### Exercise prompt
Copy all of the data below exactly as it is given.

==== Record set

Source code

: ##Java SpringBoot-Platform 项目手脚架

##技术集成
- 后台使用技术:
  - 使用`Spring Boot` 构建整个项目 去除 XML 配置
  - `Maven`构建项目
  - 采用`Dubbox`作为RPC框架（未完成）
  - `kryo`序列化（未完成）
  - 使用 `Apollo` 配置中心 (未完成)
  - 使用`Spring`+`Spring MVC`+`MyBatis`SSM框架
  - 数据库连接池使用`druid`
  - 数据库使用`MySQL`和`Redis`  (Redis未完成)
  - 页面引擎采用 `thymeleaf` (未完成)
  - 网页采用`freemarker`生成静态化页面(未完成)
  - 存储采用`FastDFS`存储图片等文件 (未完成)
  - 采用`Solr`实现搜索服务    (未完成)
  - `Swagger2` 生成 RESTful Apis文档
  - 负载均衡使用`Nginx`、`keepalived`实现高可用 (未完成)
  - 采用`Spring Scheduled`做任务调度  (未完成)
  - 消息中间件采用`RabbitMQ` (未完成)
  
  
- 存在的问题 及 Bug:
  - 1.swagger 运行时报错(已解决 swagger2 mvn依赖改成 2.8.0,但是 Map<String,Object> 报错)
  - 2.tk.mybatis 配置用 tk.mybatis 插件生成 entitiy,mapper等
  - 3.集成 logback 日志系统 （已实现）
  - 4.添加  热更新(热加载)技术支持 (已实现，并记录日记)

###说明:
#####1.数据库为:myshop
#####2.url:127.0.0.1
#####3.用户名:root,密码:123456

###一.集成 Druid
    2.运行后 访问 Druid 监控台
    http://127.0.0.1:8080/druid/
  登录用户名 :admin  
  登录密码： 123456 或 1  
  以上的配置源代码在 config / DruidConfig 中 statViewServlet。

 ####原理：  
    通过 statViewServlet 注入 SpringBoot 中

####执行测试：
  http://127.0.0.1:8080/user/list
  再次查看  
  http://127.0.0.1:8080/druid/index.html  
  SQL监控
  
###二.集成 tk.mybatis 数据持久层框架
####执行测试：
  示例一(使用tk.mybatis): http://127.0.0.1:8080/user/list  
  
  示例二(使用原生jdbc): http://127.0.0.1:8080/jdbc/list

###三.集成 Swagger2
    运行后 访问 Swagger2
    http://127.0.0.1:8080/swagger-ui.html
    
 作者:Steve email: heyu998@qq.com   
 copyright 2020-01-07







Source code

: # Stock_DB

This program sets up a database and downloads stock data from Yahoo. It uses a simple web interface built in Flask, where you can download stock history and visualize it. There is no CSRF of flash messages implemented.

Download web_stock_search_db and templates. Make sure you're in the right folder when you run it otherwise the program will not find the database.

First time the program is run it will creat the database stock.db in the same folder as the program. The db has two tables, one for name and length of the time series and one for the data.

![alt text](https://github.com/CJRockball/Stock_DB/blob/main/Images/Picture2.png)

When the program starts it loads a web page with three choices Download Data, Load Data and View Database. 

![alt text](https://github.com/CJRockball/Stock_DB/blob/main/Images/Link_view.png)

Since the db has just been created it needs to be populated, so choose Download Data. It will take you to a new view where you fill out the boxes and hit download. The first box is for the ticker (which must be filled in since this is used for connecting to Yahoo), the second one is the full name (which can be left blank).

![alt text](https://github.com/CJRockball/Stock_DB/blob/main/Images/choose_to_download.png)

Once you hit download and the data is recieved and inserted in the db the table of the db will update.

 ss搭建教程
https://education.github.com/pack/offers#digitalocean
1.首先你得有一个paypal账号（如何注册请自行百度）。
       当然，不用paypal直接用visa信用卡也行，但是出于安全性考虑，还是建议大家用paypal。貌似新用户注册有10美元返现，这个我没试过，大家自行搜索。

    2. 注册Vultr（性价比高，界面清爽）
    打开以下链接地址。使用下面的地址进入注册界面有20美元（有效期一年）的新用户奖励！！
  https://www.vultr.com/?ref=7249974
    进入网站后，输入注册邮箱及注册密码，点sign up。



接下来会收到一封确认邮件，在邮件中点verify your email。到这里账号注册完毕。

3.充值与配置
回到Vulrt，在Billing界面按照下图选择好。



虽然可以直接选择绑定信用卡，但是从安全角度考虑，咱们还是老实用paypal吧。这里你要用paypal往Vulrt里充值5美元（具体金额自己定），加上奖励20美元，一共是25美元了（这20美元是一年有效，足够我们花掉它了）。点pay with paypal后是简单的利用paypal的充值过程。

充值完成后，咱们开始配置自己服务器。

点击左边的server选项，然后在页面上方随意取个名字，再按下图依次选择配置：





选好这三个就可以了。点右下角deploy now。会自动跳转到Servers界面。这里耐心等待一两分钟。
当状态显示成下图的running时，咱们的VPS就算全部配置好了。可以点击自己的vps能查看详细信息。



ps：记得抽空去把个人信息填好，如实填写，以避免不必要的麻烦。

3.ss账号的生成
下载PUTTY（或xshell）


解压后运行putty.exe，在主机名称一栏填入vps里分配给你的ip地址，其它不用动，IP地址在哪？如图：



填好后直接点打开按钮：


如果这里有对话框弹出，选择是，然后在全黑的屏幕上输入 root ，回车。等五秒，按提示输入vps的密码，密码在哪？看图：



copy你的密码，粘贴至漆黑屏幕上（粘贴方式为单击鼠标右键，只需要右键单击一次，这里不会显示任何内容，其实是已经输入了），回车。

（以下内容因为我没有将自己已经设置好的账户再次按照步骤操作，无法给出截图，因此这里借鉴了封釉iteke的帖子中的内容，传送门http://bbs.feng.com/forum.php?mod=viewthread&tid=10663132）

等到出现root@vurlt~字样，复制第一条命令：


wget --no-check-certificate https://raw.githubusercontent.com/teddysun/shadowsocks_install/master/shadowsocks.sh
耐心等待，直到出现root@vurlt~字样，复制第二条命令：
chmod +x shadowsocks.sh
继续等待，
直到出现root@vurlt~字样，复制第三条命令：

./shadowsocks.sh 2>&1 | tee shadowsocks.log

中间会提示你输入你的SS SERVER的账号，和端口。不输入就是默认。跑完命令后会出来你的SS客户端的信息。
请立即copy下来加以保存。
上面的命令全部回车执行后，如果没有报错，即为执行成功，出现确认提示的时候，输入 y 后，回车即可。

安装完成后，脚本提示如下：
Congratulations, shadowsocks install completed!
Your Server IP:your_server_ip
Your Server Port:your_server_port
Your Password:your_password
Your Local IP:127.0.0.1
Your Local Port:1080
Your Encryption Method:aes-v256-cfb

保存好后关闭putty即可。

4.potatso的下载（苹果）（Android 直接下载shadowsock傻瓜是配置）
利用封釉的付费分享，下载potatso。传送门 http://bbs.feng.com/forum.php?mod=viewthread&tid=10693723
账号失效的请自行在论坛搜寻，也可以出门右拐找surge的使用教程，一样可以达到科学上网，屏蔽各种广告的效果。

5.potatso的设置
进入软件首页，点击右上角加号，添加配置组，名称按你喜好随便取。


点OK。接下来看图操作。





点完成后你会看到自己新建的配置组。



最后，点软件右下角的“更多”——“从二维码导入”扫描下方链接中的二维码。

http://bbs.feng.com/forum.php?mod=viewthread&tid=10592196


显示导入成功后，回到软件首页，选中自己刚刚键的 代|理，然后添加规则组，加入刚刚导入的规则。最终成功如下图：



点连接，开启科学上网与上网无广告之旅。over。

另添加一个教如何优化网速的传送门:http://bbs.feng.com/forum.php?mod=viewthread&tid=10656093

========

### Output
Source code

: ##Java SpringBoot-Platform 项目手脚架

##技术集成
- 后台使用技术:
  - 使用`Spring Boot` 构建整个项目 去除 XML 配置
  - `Maven`构建项目
  - 采用`Dubbox`作为RPC框架（未完成）
  - `kryo`序列化（未完成）
  - 使用 `Apollo` 配置中心 (未完成)
  - 使用`Spring`+`Spring MVC`+`MyBatis`SSM框架
  - 数据库连接池使用`druid`
  - 数据库使用`MySQL`和`Redis`  (Redis未完成)
  - 页面引擎采用 `thymeleaf` (未完成)
  - 网页采用`freemarker`生成静态化页面(未完成)
  - 存储采用`FastDFS`存储图片等文件 (未完成)
  - 采用`Solr`实现搜索服务    (未完成)
  - `Swagger2` 生成 RESTful Apis文档
  - 负载均衡使用`Nginx`、`keepalived`实现高可用 (未完成)
  - 采用`Spring Scheduled`做任务调度  (未完成)
  - 消息中间件采用`RabbitMQ` (未完成)
  
  
- 存在的问题 及 Bug:
  - 1.swagger 运行时报错(已解决 swagger2 mvn依赖改成 2.8.0,但是 Map<String,Object> 报错)
  - 2.tk.mybatis 配置用 tk.mybatis 插件生成 entitiy,mapper等
  - 3.集成 logback 日志系统 （已实现）
  - 4.添加  热更新(热加载)技术支持 (已实现，并记录日记)

###说明:
#####1.数据库为:myshop
#####2.url:127.0.0.1
#####3.用户名:root,密码:123456

###一.集成 Druid
    2.运行后 访问 Druid 监控台
    http://127.0.0.1:8080/druid/
  登录用户名 :admin  
  登录密码： 123456 或 1  
  以上的配置源代码在 config / DruidConfig 中 statViewServlet。

 ####原理：  
    通过 statViewServlet 注入 SpringBoot 中

####执行测试：
  http://127.0.0.1:8080/user/list
  再次查看  
  http://127.0.0.1:8080/druid/index.html  
  SQL监控
  
###二.集成 tk.mybatis 数据持久层框架
####执行测试：
  示例一(使用tk.mybatis): http://127.0.0.1:8080/user/list  
  
  示例二(使用原生jdbc): http://127.0.0.1:8080/jdbc/list

###三.集成 Swagger2
    运行后 访问 Swagger2
    http://127.0.0.1:8080/swagger-ui.html
    
 作者:Steve email: heyu998@qq.com   
 copyright 2020-01-07







Source code

: # Stock_DB

This program sets up a database and downloads stock data from Yahoo. It uses a simple web interface built in Flask, where you can download stock history and visualize it. There is no CSRF of flash messages implemented.

Download web_stock_search_db and templates. Make sure you're in the right folder when you run it otherwise the program will not find the database.

First time the program is run it will creat the database stock.db in the same folder as the program. The db has two tables, one for name and length of the time series and one for the data.

![alt text](https://github.com/CJRockball/Stock_DB/blob/main/Images/Picture2.png)

When the program starts it loads a web page with three choices Download Data, Load Data and View Database. 

![alt text](https://github.com/CJRockball/Stock_DB/blob/main/Images/Link_view.png)

Since the db has just been created it needs to be populated, so choose Download Data. It will take you to a new view where you fill out the boxes and hit download. The first box is for the ticker (which must be filled in since this is used for connecting to Yahoo), the second one is the full name (which can be left blank).

![alt text](https://github.com/CJRockball/Stock_DB/blob/main/Images/choose_to_download.png)

Once you hit download and the data is recieved and inserted in the db the table of the db will update.

 ss搭建教程
https://education.github.com/pack/offers#digitalocean
1.首先你得有一个paypal账号（如何注册请自行百度）。
       当然，不用paypal直接用visa信用卡也行，但是出于安全性考虑，还是建议大家用paypal。貌似新用户注册有10美元返现，这个我没试过，大家自行搜索。

    2. 注册Vultr（性价比高，界面清爽）
    打开以下链接地址。使用下面的地址进入注册界面有20美元（有效期一年）的新用户奖励！！
  https://www.vultr.com/?ref=7249974
    进入网站后，输入注册邮箱及注册密码，点sign up。



接下来会收到一封确认邮件，在邮件中点verify your email。到这里账号注册完毕。

3.充值与配置
回到Vulrt，在Billing界面按照下图选择好。



虽然可以直接选择绑定信用卡，但是从安全角度考虑，咱们还是老实用paypal吧。这里你要用paypal往Vulrt里充值5美元（具体金额自己定），加上奖励20美元，一共是25美元了（这20美元是一年有效，足够我们花掉它了）。点pay with paypal后是简单的利用paypal的充值过程。

充值完成后，咱们开始配置自己服务器。

点击左边的server选项，然后在页面上方随意取个名字，再按下图依次选择配置：





选好这三个就可以了。点右下角deploy now。会自动跳转到Servers界面。这里耐心等待一两分钟。
当状态显示成下图的running时，咱们的VPS就算全部配置好了。可以点击自己的vps能查看详细信息。



ps：记得抽空去把个人信息填好，如实填写，以避免不必要的麻烦。

3.ss账号的生成
下载PUTTY（或xshell）


解压后运行putty.exe，在主机名称一栏填入vps里分配给你的ip地址，其它不用动，IP地址在哪？如图：



填好后直接点打开按钮：


如果这里有对话框弹出，选择是，然后在全黑的屏幕上输入 root ，回车。等五秒，按提示输入vps的密码，密码在哪？看图：



copy你的密码，粘贴至漆黑屏幕上（粘贴方式为单击鼠标右键，只需要右键单击一次，这里不会显示任何内容，其实是已经输入了），回车。

（以下内容因为我没有将自己已经设置好的账户再次按照步骤操作，无法给出截图，因此这里借鉴了封釉iteke的帖子中的内容，传送门http://bbs.feng.com/forum.php?mod=viewthread&tid=10663132）

等到出现root@vurlt~字样，复制第一条命令：


wget --no-check-certificate https://raw.githubusercontent.com/teddysun/shadowsocks_install/master/shadowsocks.sh
耐心等待，直到出现root@vurlt~字样，复制第二条命令：
chmod +x shadowsocks.sh
继续等待，
直到出现root@vurlt~字样，复制第三条命令：

./shadowsocks.sh 2>&1 | tee shadowsocks.log

中间会提示你输入你的SS SERVER的账号，和端口。不输入就是默认。跑完命令后会出来你的SS客户端的信息。
请立即copy下来加以保存。
上面的命令全部回车执行后，如果没有报错，即为执行成功，出现确认提示的时候，输入 y 后，回车即可。

安装完成后，脚本提示如下：
Congratulations, shadowsocks install completed!
Your Server IP:your_server_ip
Your Server Port:your_server_port
Your Password:your_password
Your Local IP:127.0.0.1
Your Local Port:1080
Your Encryption Method:aes-v256-cfb

保存好后关闭putty即可。

4.potatso的下载（苹果）（Android 直接下载shadowsock傻瓜是配置）
利用封釉的付费分享，下载potatso。传送门 http://bbs.feng.com/forum.php?mod=viewthread&tid=10693723
账号失效的请自行在论坛搜寻，也可以出门右拐找surge的使用教程，一样可以达到科学上网，屏蔽各种广告的效果。

5.potatso的设置
进入软件首页，点击右上角加号，添加配置组，名称按你喜好随便取。


点OK。接下来看图操作。





点完成后你会看到自己新建的配置组。



最后，点软件右下角的“更多”——“从二维码导入”扫描下方链接中的二维码。

http://bbs.feng.com/forum.php?mod=viewthread&tid=10592196


显示导入成功后，回到软件首页，选中自己刚刚键的 代|理，然后添加规则组，加入刚刚导入的规则。最终成功如下图：



点连接，开启科学上网与上网无广告之旅。over。

另添加一个教如何优化网速的传送门:http://bbs.feng.com/forum.php?mod=viewthread&tid=10656093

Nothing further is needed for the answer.